======== Task inputs ========
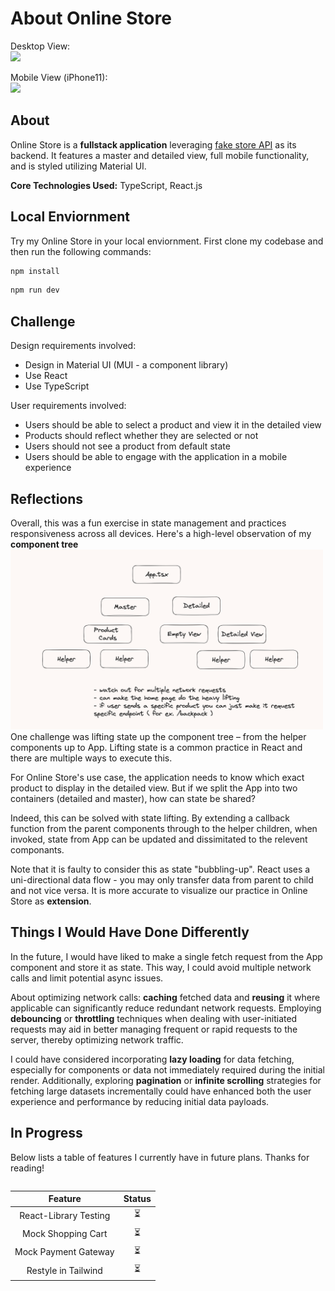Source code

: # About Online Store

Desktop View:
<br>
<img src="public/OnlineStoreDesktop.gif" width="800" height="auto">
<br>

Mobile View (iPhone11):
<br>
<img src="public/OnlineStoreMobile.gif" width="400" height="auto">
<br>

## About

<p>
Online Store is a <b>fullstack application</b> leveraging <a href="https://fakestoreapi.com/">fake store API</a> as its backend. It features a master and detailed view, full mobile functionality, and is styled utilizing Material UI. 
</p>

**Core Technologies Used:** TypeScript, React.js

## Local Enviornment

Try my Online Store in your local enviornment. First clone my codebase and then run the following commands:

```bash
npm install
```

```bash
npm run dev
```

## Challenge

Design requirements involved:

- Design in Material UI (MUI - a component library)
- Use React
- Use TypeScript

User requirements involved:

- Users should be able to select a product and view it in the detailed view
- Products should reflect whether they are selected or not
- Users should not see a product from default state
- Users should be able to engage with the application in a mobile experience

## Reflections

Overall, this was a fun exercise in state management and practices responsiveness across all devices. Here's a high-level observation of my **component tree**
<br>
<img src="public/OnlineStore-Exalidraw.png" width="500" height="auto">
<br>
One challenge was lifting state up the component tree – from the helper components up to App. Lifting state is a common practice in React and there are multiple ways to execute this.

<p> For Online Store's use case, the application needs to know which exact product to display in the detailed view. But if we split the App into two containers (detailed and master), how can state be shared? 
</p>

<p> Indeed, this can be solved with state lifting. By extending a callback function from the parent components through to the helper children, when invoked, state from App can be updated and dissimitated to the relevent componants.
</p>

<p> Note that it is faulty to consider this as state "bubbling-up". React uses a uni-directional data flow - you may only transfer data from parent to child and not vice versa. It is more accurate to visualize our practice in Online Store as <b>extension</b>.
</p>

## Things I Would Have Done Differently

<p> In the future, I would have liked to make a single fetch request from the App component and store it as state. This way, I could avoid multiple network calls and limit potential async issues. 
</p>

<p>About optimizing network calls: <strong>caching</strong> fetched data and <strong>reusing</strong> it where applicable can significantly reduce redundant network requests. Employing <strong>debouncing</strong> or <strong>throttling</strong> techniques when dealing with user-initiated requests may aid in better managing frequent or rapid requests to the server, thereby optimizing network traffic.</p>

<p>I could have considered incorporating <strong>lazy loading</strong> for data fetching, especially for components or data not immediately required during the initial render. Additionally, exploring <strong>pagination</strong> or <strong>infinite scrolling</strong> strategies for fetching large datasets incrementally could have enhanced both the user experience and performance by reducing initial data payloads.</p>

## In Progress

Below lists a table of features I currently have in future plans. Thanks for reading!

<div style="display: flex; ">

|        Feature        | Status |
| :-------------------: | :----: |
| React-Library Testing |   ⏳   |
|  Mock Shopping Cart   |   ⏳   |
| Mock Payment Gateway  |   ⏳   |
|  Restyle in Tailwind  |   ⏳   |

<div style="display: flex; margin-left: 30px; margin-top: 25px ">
========
## Description of the task:
Leaving out the pictures, transcribe the material above exactly.

## Task output:
Source code

: # About Online Store

Desktop View:
<br>
<img src="public/OnlineStoreDesktop.gif" width="800" height="auto">
<br>

Mobile View (iPhone11):
<br>
<img src="public/OnlineStoreMobile.gif" width="400" height="auto">
<br>

## About

<p>
Online Store is a <b>fullstack application</b> leveraging <a href="https://fakestoreapi.com/">fake store API</a> as its backend. It features a master and detailed view, full mobile functionality, and is styled utilizing Material UI. 
</p>

**Core Technologies Used:** TypeScript, React.js

## Local Enviornment

Try my Online Store in your local enviornment. First clone my codebase and then run the following commands:

```bash
npm install
```

```bash
npm run dev
```

## Challenge

Design requirements involved:

- Design in Material UI (MUI - a component library)
- Use React
- Use TypeScript

User requirements involved:

- Users should be able to select a product and view it in the detailed view
- Products should reflect whether they are selected or not
- Users should not see a product from default state
- Users should be able to engage with the application in a mobile experience

## Reflections

Overall, this was a fun exercise in state management and practices responsiveness across all devices. Here's a high-level observation of my **component tree**
<br>
<img src="public/OnlineStore-Exalidraw.png" width="500" height="auto">
<br>
One challenge was lifting state up the component tree – from the helper components up to App. Lifting state is a common practice in React and there are multiple ways to execute this.

<p> For Online Store's use case, the application needs to know which exact product to display in the detailed view. But if we split the App into two containers (detailed and master), how can state be shared? 
</p>

<p> Indeed, this can be solved with state lifting. By extending a callback function from the parent components through to the helper children, when invoked, state from App can be updated and dissimitated to the relevent componants.
</p>

<p> Note that it is faulty to consider this as state "bubbling-up". React uses a uni-directional data flow - you may only transfer data from parent to child and not vice versa. It is more accurate to visualize our practice in Online Store as <b>extension</b>.
</p>

## Things I Would Have Done Differently

<p> In the future, I would have liked to make a single fetch request from the App component and store it as state. This way, I could avoid multiple network calls and limit potential async issues. 
</p>

<p>About optimizing network calls: <strong>caching</strong> fetched data and <strong>reusing</strong> it where applicable can significantly reduce redundant network requests. Employing <strong>debouncing</strong> or <strong>throttling</strong> techniques when dealing with user-initiated requests may aid in better managing frequent or rapid requests to the server, thereby optimizing network traffic.</p>

<p>I could have considered incorporating <strong>lazy loading</strong> for data fetching, especially for components or data not immediately required during the initial render. Additionally, exploring <strong>pagination</strong> or <strong>infinite scrolling</strong> strategies for fetching large datasets incrementally could have enhanced both the user experience and performance by reducing initial data payloads.</p>

## In Progress

Below lists a table of features I currently have in future plans. Thanks for reading!

<div style="display: flex; ">

|        Feature        | Status |
| :-------------------: | :----: |
| React-Library Testing |   ⏳   |
|  Mock Shopping Cart   |   ⏳   |
| Mock Payment Gateway  |   ⏳   |
|  Restyle in Tailwind  |   ⏳   |

<div style="display: flex; margin-left: 30px; margin-top: 25px ">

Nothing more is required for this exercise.